Provided material>
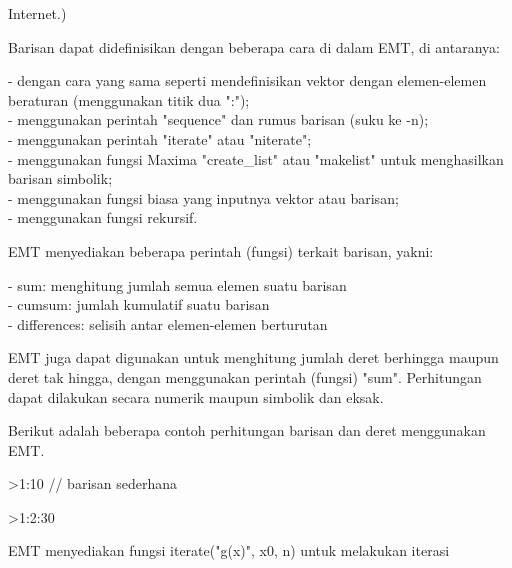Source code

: \documentclass[a4paper,10pt]{article}
\begin{document}
\begin{eulernotebook}
\begin{eulercomment}
\begin{eulercomment}
\begin{eulercomment}
\begin{eulercomment}
\begin{eulercomment}
\begin{eulercomment}
\begin{eulercomment}
\begin{eulercomment}
\begin{eulercomment}
\begin{eulercomment}
\begin{eulercomment}
\begin{eulercomment}
\begin{eulercomment}
\begin{eulercomment}
\begin{eulercomment}
\begin{eulercomment}
\begin{eulercomment}
\begin{eulercomment}
\begin{eulercomment}
\begin{eulercomment}
\begin{eulercomment}
\begin{eulercomment}
\begin{eulercomment}
Internet.)

Barisan dapat didefinisikan dengan beberapa cara di dalam EMT, di
antaranya:

- dengan cara yang sama seperti mendefinisikan vektor dengan
elemen-elemen beraturan (menggunakan titik dua ":");\\
- menggunakan perintah "sequence" dan rumus barisan (suku ke -n);\\
- menggunakan perintah "iterate" atau "niterate";\\
- menggunakan fungsi Maxima "create\_list" atau "makelist" untuk
menghasilkan barisan simbolik;\\
- menggunakan fungsi biasa yang inputnya vektor atau barisan;\\
- menggunakan fungsi rekursif.

EMT menyediakan beberapa perintah (fungsi) terkait barisan, yakni:

- sum: menghitung jumlah semua elemen suatu barisan\\
- cumsum: jumlah kumulatif suatu barisan\\
- differences: selisih antar elemen-elemen berturutan

EMT juga dapat digunakan untuk menghitung jumlah deret berhingga
maupun deret tak hingga, dengan menggunakan perintah (fungsi) "sum".
Perhitungan dapat dilakukan secara numerik maupun simbolik dan eksak.

Berikut adalah beberapa contoh perhitungan barisan dan deret
menggunakan EMT.
\end{eulercomment}
\begin{eulerprompt}
>1:10 // barisan sederhana
\end{eulerprompt}
\begin{euleroutput}
  [1,  2,  3,  4,  5,  6,  7,  8,  9,  10]
\end{euleroutput}
\begin{eulerprompt}
>1:2:30
\end{eulerprompt}
\begin{euleroutput}
  [1,  3,  5,  7,  9,  11,  13,  15,  17,  19,  21,  23,  25,  27,  29]
\end{euleroutput}
\begin{eulercomment}
EMT menyediakan fungsi iterate("g(x)", x0, n) untuk melakukan iterasi


\end{eulercomment}
\end{eulercomment}
\end{eulercomment}
\end{eulercomment}
\end{eulercomment}
\end{eulercomment}
\end{eulercomment}
\end{eulercomment}
\end{eulercomment}
\end{eulercomment}
\end{eulercomment}
\end{eulercomment}
\end{eulercomment}
\end{eulercomment}
\end{eulercomment}
\end{eulercomment}
\end{eulercomment}
\end{eulercomment}
\end{eulercomment}
\end{eulercomment}
\end{eulercomment}
\end{eulercomment}
\end{eulercomment}
\end{eulernotebook}
\end{document}
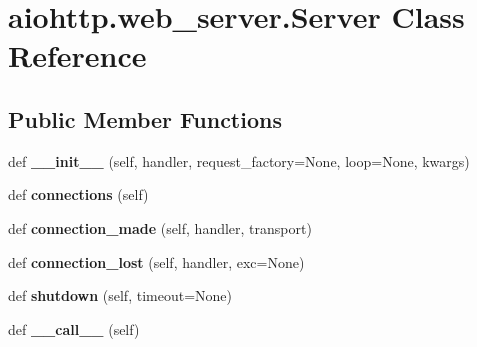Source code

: \hypertarget{classaiohttp_1_1web__server_1_1_server}{}\section{aiohttp.\+web\+\_\+server.\+Server Class Reference}
\label{classaiohttp_1_1web__server_1_1_server}
\subsection*{Public Member Functions}
\begin{DoxyCompactItemize}
\item 
\mbox{\label{classaiohttp_1_1web__server_1_1_server_ad759fd967edbe6b1f3adef417db26633}} 
def {\bfseries \+\_\+\+\_\+init\+\_\+\+\_\+} (self, handler, request\+\_\+factory=None, loop=None, kwargs)
\item 
\mbox{\label{classaiohttp_1_1web__server_1_1_server_af80ad5e31a2e30ac3dab40d1ce94b702}} 
def {\bfseries connections} (self)
\item 
\mbox{\label{classaiohttp_1_1web__server_1_1_server_a2b1e940d29d054ecf1d5a0ab04b5c505}} 
def {\bfseries connection\+\_\+made} (self, handler, transport)
\item 
\mbox{\label{classaiohttp_1_1web__server_1_1_server_ac1d5e5da7f45f250b749c7bc717f61c5}} 
def {\bfseries connection\+\_\+lost} (self, handler, exc=None)
\item 
\mbox{\label{classaiohttp_1_1web__server_1_1_server_a183da6a1ffcfba31398ed489d381248d}} 
def {\bfseries shutdown} (self, timeout=None)
\item 
\mbox{\label{classaiohttp_1_1web__server_1_1_server_ac87ea68bc1bd94eafcb318908308217e}} 
def {\bfseries \+\_\+\+\_\+call\+\_\+\+\_\+} (self)
\end{DoxyCompactItemize}

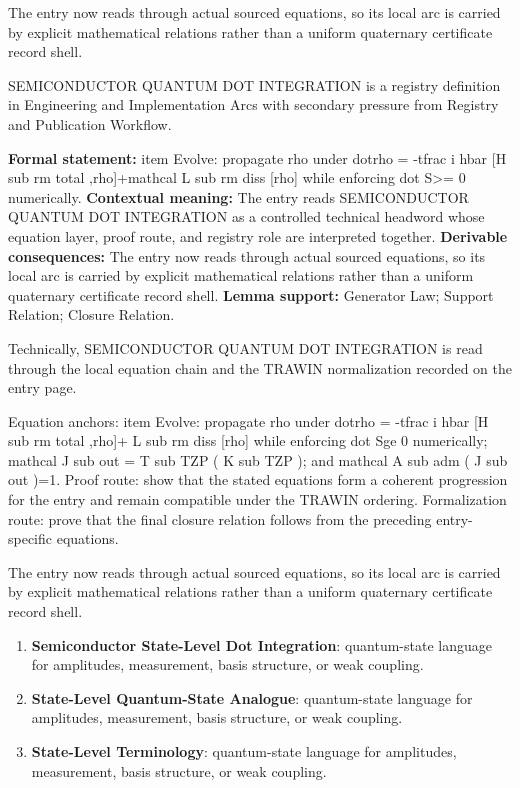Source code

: The entry now reads through actual sourced equations, so its local arc is carried by explicit mathematical relations rather than a uniform quaternary certificate record shell.
\clearpage


\begingroup\small
{}
SEMICONDUCTOR QUANTUM DOT INTEGRATION is a registry definition in Engineering and Implementation Arcs with secondary pressure from Registry and Publication Workflow.

\begingroup\footnotesize\setlength{\emergencystretch}{3em}\sloppy
\textbf{Formal statement:} item Evolve: propagate rho under dotrho = -tfrac i hbar [H sub rm total ,rho]+mathcal L sub rm diss [rho] while enforcing dot S>= 0 numerically. \textbf{Contextual meaning:} The entry reads SEMICONDUCTOR QUANTUM DOT INTEGRATION as a controlled technical headword whose equation layer, proof route, and registry role are interpreted together. \textbf{Derivable consequences:} The entry now reads through actual sourced equations, so its local arc is carried by explicit mathematical relations rather than a uniform quaternary certificate record shell. \textbf{Lemma support:} Generator Law; Support Relation; Closure Relation.\par
\endgroup

Technically, SEMICONDUCTOR QUANTUM DOT INTEGRATION is read through the local equation chain and the TRAWIN normalization recorded on the entry page.

Equation anchors: item Evolve: propagate rho under dotrho = -tfrac i hbar [H sub rm total ,rho]+ L sub rm diss [rho] while enforcing dot Sge 0 numerically; mathcal J sub out = T sub TZP ( K sub TZP ); and mathcal A sub adm ( J sub out )=1. Proof route: show that the stated equations form a coherent progression for the entry and remain compatible under the TRAWIN ordering. Formalization route: prove that the final closure relation follows from the preceding entry-specific equations.

The entry now reads through actual sourced equations, so its local arc is carried by explicit mathematical relations rather than a uniform quaternary certificate record shell.
\endgroup

\begin{enumerate}[leftmargin=1.6em,itemsep=6pt,topsep=4pt]
\item \textbf{Semiconductor State-Level Dot Integration}: quantum-state language for amplitudes, measurement, basis structure, or weak coupling.
\item \textbf{State-Level Quantum-State Analogue}: quantum-state language for amplitudes, measurement, basis structure, or weak coupling.
\item \textbf{State-Level Terminology}: quantum-state language for amplitudes, measurement, basis structure, or weak coupling.
\end{enumerate}

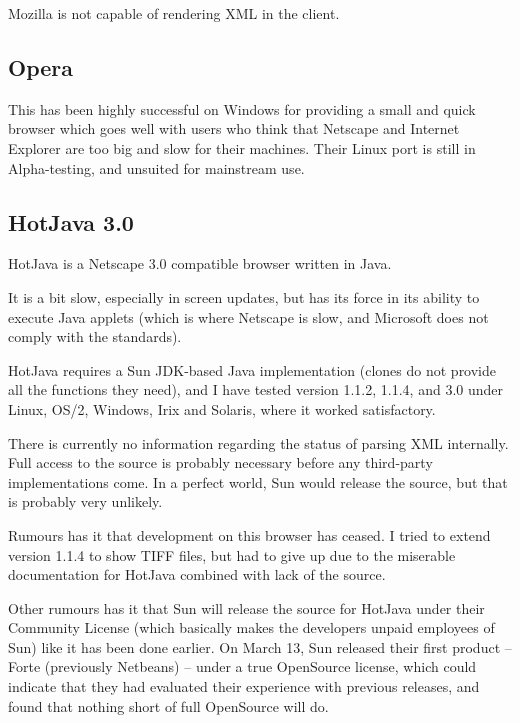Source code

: \textsf{Mozilla is not capable of rendering XML in the client}.


\subsection{Opera}
\label{sec:opera}

This  has been highly
successful on Windows for providing a small and quick browser which
goes well with users who think that Netscape and Internet Explorer are
too big and slow for their machines.  Their Linux port is still in
Alpha-testing, and unsuited for mainstream use.


\subsection{HotJava 3.0}
\label{sec:hotjava}

HotJava is a Netscape 3.0 compatible browser written in Java.

It is a bit slow, especially in screen updates, but has its force in
its ability to execute Java applets (which is where Netscape is slow,
and Microsoft does not comply with the standards).

HotJava requires a Sun JDK-based Java implementation (clones do not
provide all the functions they need), and I have tested version 1.1.2,
1.1.4, and 3.0 under Linux, OS/2, Windows, Irix and Solaris, where it
worked satisfactory.

There is currently no information regarding the status of parsing XML
internally.  Full access to the source is probably necessary before
any third-party implementations come.  In a perfect world, Sun would
release the source, but that is probably very unlikely.

Rumours has it that development on this browser has ceased.  I tried
to extend version 1.1.4 to show TIFF files, but had to give up due to
the miserable documentation for HotJava combined with lack of the
source.

Other rumours has it that Sun will release the source for HotJava
under their Community License (which basically makes the developers
unpaid employees of Sun) like it has been done earlier.  On March 13,
Sun released their first product -- Forte (previously Netbeans) --
under a true OpenSource license, which could indicate that they had
evaluated their experience with previous releases, and found that
nothing short of full OpenSource will do.

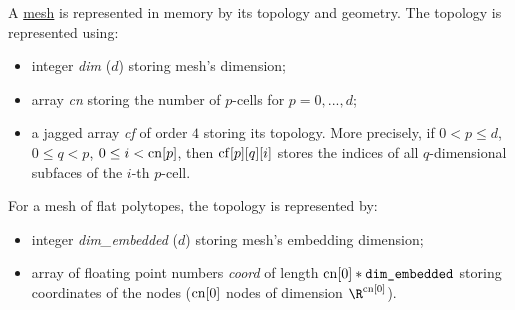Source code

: \begin{definition}
  A \hyperref[cmc:mesh:definition]{mesh}
  is represented in memory by its topology and geometry.
  The topology is represented using:
  \begin{itemize}
    \item
      integer \emph{dim} ($d$) storing mesh's dimension;
    \item
      array \emph{cn} storing the number of $p$-cells for $p = 0, ..., d$;
    \item
      a jagged array \emph{cf} of order $4$ storing its topology.
      More precisely, if $0 < p \leq d$, $0 \leq q < p$,
      $0 \leq i < {\rm cn}[p]$, then ${\rm cf}[p][q][i]$ stores the indices of
      all $q$-dimensional subfaces of the $i$-th $p$-cell.
  \end{itemize}
  For a mesh of flat polytopes, the topology is represented by:
  \begin{itemize}
    \item
      integer \emph{dim\_embedded} ($d$) storing mesh's embedding dimension;
    \item
      array of floating point numbers \emph{coord} of length
      ${\rm cn}[0] * \verb|dim_embedded|$ storing coordinates of the nodes
      (${\rm cn}[0]$ nodes of dimension $\R^{{\rm cn}[0]}$).
  \end{itemize}
\end{definition}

What to do> Could you state how many lines above include the word "amplitudes"? Reply with that number alone.

Exercise result> 3